- [PROBLEM STATEMENT]
Each record that follows is to be reproduced verbatim.

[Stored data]
*** Begin section ***

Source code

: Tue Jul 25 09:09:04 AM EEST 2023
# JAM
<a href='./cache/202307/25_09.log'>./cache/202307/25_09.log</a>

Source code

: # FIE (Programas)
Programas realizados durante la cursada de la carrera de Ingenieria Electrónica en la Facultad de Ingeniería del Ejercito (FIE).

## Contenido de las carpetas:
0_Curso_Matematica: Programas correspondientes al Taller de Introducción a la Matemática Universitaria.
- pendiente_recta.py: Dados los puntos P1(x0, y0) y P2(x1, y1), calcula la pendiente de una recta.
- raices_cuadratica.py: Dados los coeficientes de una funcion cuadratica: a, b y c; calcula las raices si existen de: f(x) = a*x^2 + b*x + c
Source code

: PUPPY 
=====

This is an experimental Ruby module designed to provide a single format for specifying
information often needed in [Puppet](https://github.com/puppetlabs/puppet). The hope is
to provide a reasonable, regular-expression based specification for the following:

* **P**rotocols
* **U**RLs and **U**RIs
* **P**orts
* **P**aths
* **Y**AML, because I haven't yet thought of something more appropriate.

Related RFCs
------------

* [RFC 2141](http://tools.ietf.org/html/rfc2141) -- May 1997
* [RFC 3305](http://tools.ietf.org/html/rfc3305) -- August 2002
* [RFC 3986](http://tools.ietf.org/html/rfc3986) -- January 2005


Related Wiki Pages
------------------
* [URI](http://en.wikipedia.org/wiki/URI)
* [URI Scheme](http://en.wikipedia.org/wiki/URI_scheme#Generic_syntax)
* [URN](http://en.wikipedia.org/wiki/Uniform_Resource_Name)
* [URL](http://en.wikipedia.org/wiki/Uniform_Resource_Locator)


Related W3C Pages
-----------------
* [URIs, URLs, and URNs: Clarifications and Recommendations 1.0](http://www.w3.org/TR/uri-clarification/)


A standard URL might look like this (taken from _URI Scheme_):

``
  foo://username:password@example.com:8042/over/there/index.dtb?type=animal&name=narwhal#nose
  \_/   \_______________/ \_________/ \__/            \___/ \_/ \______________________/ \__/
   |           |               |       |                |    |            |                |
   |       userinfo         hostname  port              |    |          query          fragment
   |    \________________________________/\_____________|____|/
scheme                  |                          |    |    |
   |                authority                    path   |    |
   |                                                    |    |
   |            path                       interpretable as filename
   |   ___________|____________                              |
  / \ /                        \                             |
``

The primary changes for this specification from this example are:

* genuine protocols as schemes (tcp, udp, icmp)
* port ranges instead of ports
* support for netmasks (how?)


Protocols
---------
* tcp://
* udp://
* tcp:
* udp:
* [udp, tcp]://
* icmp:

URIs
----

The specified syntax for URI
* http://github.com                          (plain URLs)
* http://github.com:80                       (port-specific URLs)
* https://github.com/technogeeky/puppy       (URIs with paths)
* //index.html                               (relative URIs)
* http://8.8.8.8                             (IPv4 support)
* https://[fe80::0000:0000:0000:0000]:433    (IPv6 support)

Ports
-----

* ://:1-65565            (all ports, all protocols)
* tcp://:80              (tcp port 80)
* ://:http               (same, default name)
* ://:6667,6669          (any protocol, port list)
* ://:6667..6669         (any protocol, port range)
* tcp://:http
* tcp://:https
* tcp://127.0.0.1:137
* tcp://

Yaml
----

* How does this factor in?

*** End section ***

- [SOLUTION TO THIS TASK]
Source code

: Tue Jul 25 09:09:04 AM EEST 2023
# JAM
<a href='./cache/202307/25_09.log'>./cache/202307/25_09.log</a>

Source code

: # FIE (Programas)
Programas realizados durante la cursada de la carrera de Ingenieria Electrónica en la Facultad de Ingeniería del Ejercito (FIE).

## Contenido de las carpetas:
0_Curso_Matematica: Programas correspondientes al Taller de Introducción a la Matemática Universitaria.
- pendiente_recta.py: Dados los puntos P1(x0, y0) y P2(x1, y1), calcula la pendiente de una recta.
- raices_cuadratica.py: Dados los coeficientes de una funcion cuadratica: a, b y c; calcula las raices si existen de: f(x) = a*x^2 + b*x + c
Source code

: PUPPY 
=====

This is an experimental Ruby module designed to provide a single format for specifying
information often needed in [Puppet](https://github.com/puppetlabs/puppet). The hope is
to provide a reasonable, regular-expression based specification for the following:

* **P**rotocols
* **U**RLs and **U**RIs
* **P**orts
* **P**aths
* **Y**AML, because I haven't yet thought of something more appropriate.

Related RFCs
------------

* [RFC 2141](http://tools.ietf.org/html/rfc2141) -- May 1997
* [RFC 3305](http://tools.ietf.org/html/rfc3305) -- August 2002
* [RFC 3986](http://tools.ietf.org/html/rfc3986) -- January 2005


Related Wiki Pages
------------------
* [URI](http://en.wikipedia.org/wiki/URI)
* [URI Scheme](http://en.wikipedia.org/wiki/URI_scheme#Generic_syntax)
* [URN](http://en.wikipedia.org/wiki/Uniform_Resource_Name)
* [URL](http://en.wikipedia.org/wiki/Uniform_Resource_Locator)


Related W3C Pages
-----------------
* [URIs, URLs, and URNs: Clarifications and Recommendations 1.0](http://www.w3.org/TR/uri-clarification/)


A standard URL might look like this (taken from _URI Scheme_):

``
  foo://username:password@example.com:8042/over/there/index.dtb?type=animal&name=narwhal#nose
  \_/   \_______________/ \_________/ \__/            \___/ \_/ \______________________/ \__/
   |           |               |       |                |    |            |                |
   |       userinfo         hostname  port              |    |          query          fragment
   |    \________________________________/\_____________|____|/
scheme                  |                          |    |    |
   |                authority                    path   |    |
   |                                                    |    |
   |            path                       interpretable as filename
   |   ___________|____________                              |
  / \ /                        \                             |
``

The primary changes for this specification from this example are:

* genuine protocols as schemes (tcp, udp, icmp)
* port ranges instead of ports
* support for netmasks (how?)


Protocols
---------
* tcp://
* udp://
* tcp:
* udp:
* [udp, tcp]://
* icmp:

URIs
----

The specified syntax for URI
* http://github.com                          (plain URLs)
* http://github.com:80                       (port-specific URLs)
* https://github.com/technogeeky/puppy       (URIs with paths)
* //index.html                               (relative URIs)
* http://8.8.8.8                             (IPv4 support)
* https://[fe80::0000:0000:0000:0000]:433    (IPv6 support)

Ports
-----

* ://:1-65565            (all ports, all protocols)
* tcp://:80              (tcp port 80)
* ://:http               (same, default name)
* ://:6667,6669          (any protocol, port list)
* ://:6667..6669         (any protocol, port range)
* tcp://:http
* tcp://:https
* tcp://127.0.0.1:137
* tcp://

Yaml
----

* How does this factor in?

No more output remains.